I was given instructions by more than one woman: I had to wear the coat buttoned up and when I needed to remove the coat, I had to make sure no one in the funeral parlor could see me or see it hanging on a rack where the lining might be visible. Apparently this desperate attempt to look halfway decent could send me straight to Hell. No Valhalla for me.

old family photos 1960s
GRAM & PHIL’S WEDDING DAY

The funeral was like nothing I’d ever seen. I don’t think I’d ever been to one in person before. I’d only seen them on TV. As one of The Italians of Elizabeth, New Jersey, Phil was loved and respected. The people — god, there were so many people. It seemed like the three-day affair would never be over.

Naturally, my stoic Gram had her moments of crying. She was quite the statue though, like a soldier. A very short soldier with a Q-tip cotton white bouffant. Sad, I expected and I saw. Rage took me by surprise.

A gorgeous elegant woman came down the far aisle. She wore a fur coat. Not a hair on her head out of place and still shiny from the hair lacquer. It was the kind of hairdo rich women on TV dramas had where you know you could never fix it like that every day if you had that haircut, but the stylists make it flawless. Everything about her would have said she was all class. Then I saw the fury in my Gram’s eyes and heard things like, What is she doing here? She has some nerve.

My Gram gripped the hands of the people next to her, I think one was my mother. They looked like ladies-in-waiting coming to the urgent need of the Queen.

AmberUnmasked old family photos

Later on, I learned that the fancy pants woman was named Frances and that she was Phil’s first wife.

First wife?

I guess he paid her whatever he was supposed to as was required through the years, but my little kid or teen ears had never heard this name Frances before and had no idea what this meant to my Gram all those years she was married.

I’ve experienced that rage and fury my Gram had. Too many times.
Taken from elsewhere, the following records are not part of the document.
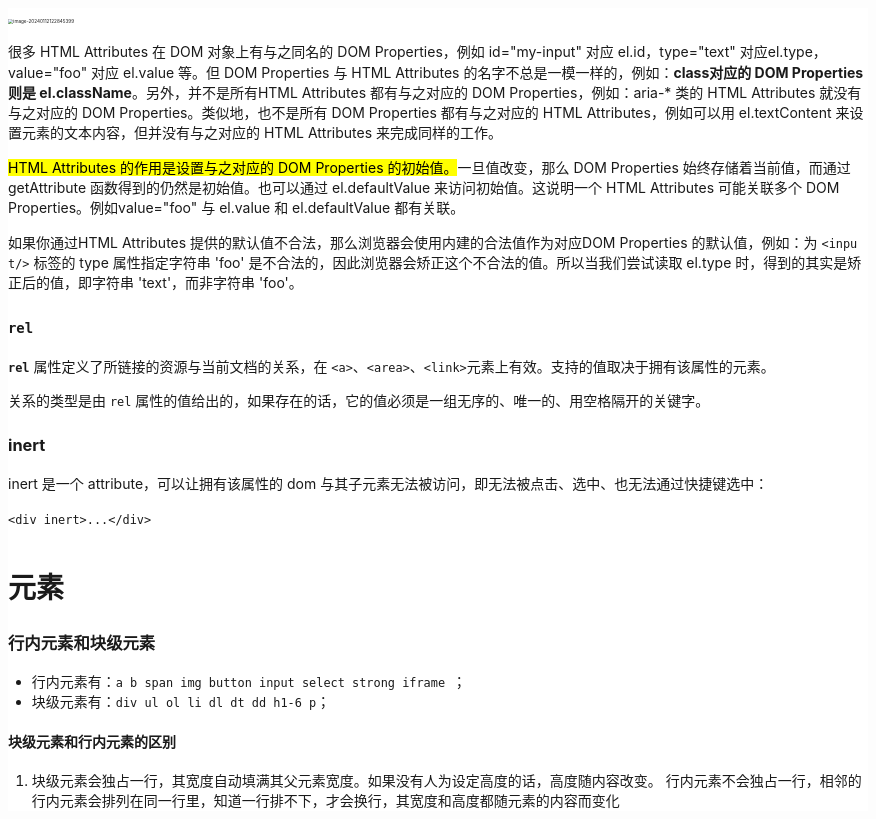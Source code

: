 <picture>
    <source type="image/avif" srcset="https://picbed-1306720359.cos.ap-guangzhou.myqcloud.com/upic/2024-01-12-12-28-image-20240112122845399.png?imageMogr2/format/avif">
    <source type="image/webp" srcset="https://picbed-1306720359.cos.ap-guangzhou.myqcloud.com/upic/2024-01-12-12-28-image-20240112122845399.png?imageMogr2/format/webp">
    <img src="https://picbed-1306720359.cos.ap-guangzhou.myqcloud.com/upic/2024-01-12-12-28-image-20240112122845399.png" alt="image-20240112122845399" style="zoom:33%;" loading="lazy"/>
  </picture>



很多 HTML Attributes 在 DOM 对象上有与之同名的 DOM Properties，例如 id="my-input" 对应 el.id，type="text" 对应el.type，value="foo" 对应 el.value 等。但 DOM Properties 与 HTML Attributes 的名字不总是一模一样的，例如：**class对应的 DOM Properties 则是 el.className**。另外，并不是所有HTML Attributes 都有与之对应的 DOM Properties，例如：aria-* 类的 HTML Attributes 就没有与之对应的 DOM Properties。类似地，也不是所有 DOM Properties 都有与之对应的 HTML Attributes，例如可以用 el.textContent 来设置元素的文本内容，但并没有与之对应的 HTML Attributes 来完成同样的工作。



<mark>HTML Attributes 的作用是设置与之对应的 DOM Properties 的初始值。</mark>一旦值改变，那么 DOM Properties 始终存储着当前值，而通过 getAttribute 函数得到的仍然是初始值。也可以通过 el.defaultValue 来访问初始值。这说明一个 HTML Attributes 可能关联多个 DOM Properties。例如value="foo" 与 el.value 和 el.defaultValue 都有关联。

如果你通过HTML Attributes 提供的默认值不合法，那么浏览器会使用内建的合法值作为对应DOM Properties 的默认值，例如：为 `<input/>` 标签的 type 属性指定字符串 'foo' 是不合法的，因此浏览器会矫正这个不合法的值。所以当我们尝试读取 el.type 时，得到的其实是矫正后的值，即字符串 'text'，而非字符串 'foo'。





### `rel`

**`rel`** 属性定义了所链接的资源与当前文档的关系，在 `<a>`、`<area>`、`<link>`元素上有效。支持的值取决于拥有该属性的元素。

关系的类型是由 `rel` 属性的值给出的，如果存在的话，它的值必须是一组无序的、唯一的、用空格隔开的关键字。



### inert

inert 是一个 attribute，可以让拥有该属性的 dom 与其子元素无法被访问，即无法被点击、选中、也无法通过快捷键选中：

```
<div inert>...</div>
```



# 元素

### 行内元素和块级元素

- 行内元素有：`a b span img button input select strong iframe `；
- 块级元素有：`div ul ol li dl dt dd h1-6 p`；

#### 块级元素和行内元素的区别

1. 块级元素会独占一行，其宽度自动填满其父元素宽度。如果没有人为设定高度的话，高度随内容改变。
   行内元素不会独占一行，相邻的行内元素会排列在同一行里，知道一行排不下，才会换行，其宽度和高度都随元素的内容而变化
Each time, I think I’m dying because my heart can’t possibly take the hard work it required. The crushing feeling and out of control pulse. Ears throbbing from the pressure. Things look different in a swirly sort of tunnel vision. Legs want to buckle. Hands, they’re the worst, shaking so uncontrollably they’re more of a handicap than a symptom to hide.
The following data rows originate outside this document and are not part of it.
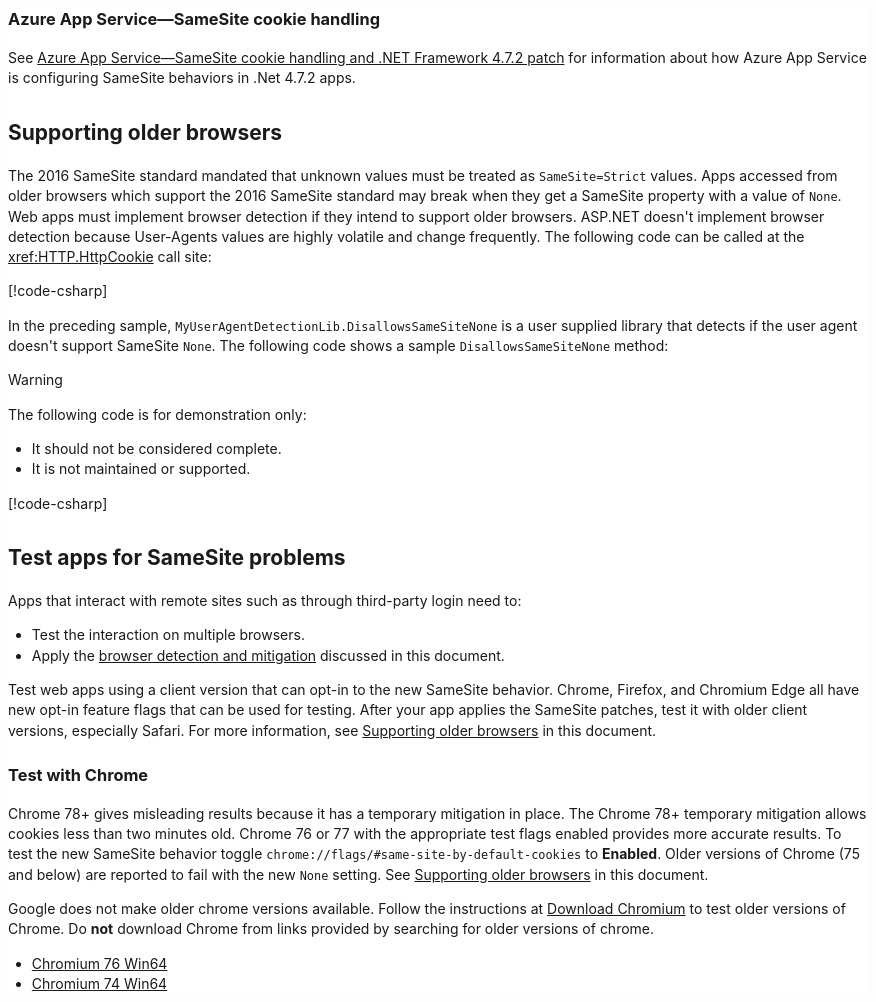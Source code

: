 ### Azure App Service—SameSite cookie handling

See [Azure App Service—SameSite cookie handling and .NET Framework 4.7.2 patch](https://azure.microsoft.com/updates/app-service-samesite-cookie-update/) for information about how Azure App Service is configuring SameSite behaviors in .Net 4.7.2 apps.

<a name="sob"></a>

## Supporting older browsers

The 2016 SameSite standard mandated that unknown values must be treated as `SameSite=Strict` values. Apps accessed from older browsers which support the 2016 SameSite standard may break when they get a SameSite property with a value of `None`. Web apps must implement browser detection if they intend to support older browsers. ASP.NET doesn't implement browser detection because User-Agents values are highly volatile and change frequently. The following code can be called at the <xref:HTTP.HttpCookie> call site:

[!code-csharp[](sample/SameSiteCheck.cs?name=snippet)]

In the preceding sample, `MyUserAgentDetectionLib.DisallowsSameSiteNone` is a user supplied library that detects if the user agent doesn't support SameSite `None`. The following code shows a sample `DisallowsSameSiteNone` method:

> [!WARNING]
> The following code is for demonstration only:
> * It should not be considered complete.
> * It is not maintained or supported.

[!code-csharp[](sample/SameSiteCheck.cs?name=snippet2)]

## Test apps for SameSite problems

Apps that interact with remote sites such as through third-party login need to:

* Test the interaction on multiple browsers.
* Apply the [browser detection and mitigation](#sob) discussed in this document.

Test web apps using a client version that can opt-in to the new SameSite behavior. Chrome, Firefox, and Chromium Edge all have new opt-in feature flags that can be used for testing. After your app applies the SameSite patches, test it with older client versions, especially Safari. For more information, see [Supporting older browsers](#sob) in this document.

### Test with Chrome

Chrome 78+ gives misleading results because it has a temporary mitigation in place. The Chrome 78+ temporary mitigation allows cookies less than two minutes old. Chrome 76 or 77 with the appropriate test flags enabled provides more accurate results. To test the new SameSite behavior toggle `chrome://flags/#same-site-by-default-cookies` to **Enabled**. Older versions of Chrome (75 and below) are reported to fail with the new `None` setting. See [Supporting older browsers](#sob) in this document.

Google does not make older chrome versions available. Follow the instructions at [Download Chromium](https://www.chromium.org/getting-involved/download-chromium) to test older versions of Chrome. Do **not** download Chrome from links provided by searching for older versions of chrome.

* [Chromium 76 Win64](https://commondatastorage.googleapis.com/chromium-browser-snapshots/index.html?prefix=Win_x64/664998/)
* [Chromium 74 Win64](https://commondatastorage.googleapis.com/chromium-browser-snapshots/index.html?prefix=Win_x64/638880/)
I know I can’t say I’ll never feel that rage again because it keeps happening. But I can make the conscious decision to never be the Frances that causes it.

When you go to a funeral, it’s called “paying respects.” It’s supposed to mean paying respects to the dead, but in that sentiment, the respects to the family are glaringly absent.

A year ago, someone in my ex-husband’s family died. I saw it on Facebook. It’s a different time than when Frances skated through my life. There was no block button for her. When this ex’s relative died, I was still Facebook friends with her. I read all the sweet and loving posts people made. I cried.

I also knew the funeral information because it wasn’t private. I remember posting to my own Facebook that I wanted to go, but it didn’t feel right. She wasn’t my family anymore and hadn’t been for years. People told me to go, but that it was fine if I didn’t.

I thought it about all day and decided not to go. I mourned privately in my home (publicly on Facebook but without “tagging” her name). I left her husband one public, “I’m so sorry” comment in the stream with the others and that was it. Her husband, by the way, hated my guts to the point where he even hacked my emails at one time. I didn’t message my ex-husband or try to reach his parents. I didn’t send a card.

I was not going to become Frances.

The way I paid respects was by staying home. That seemed more respectful to all parties. There were boundaries and I chose not to cross them.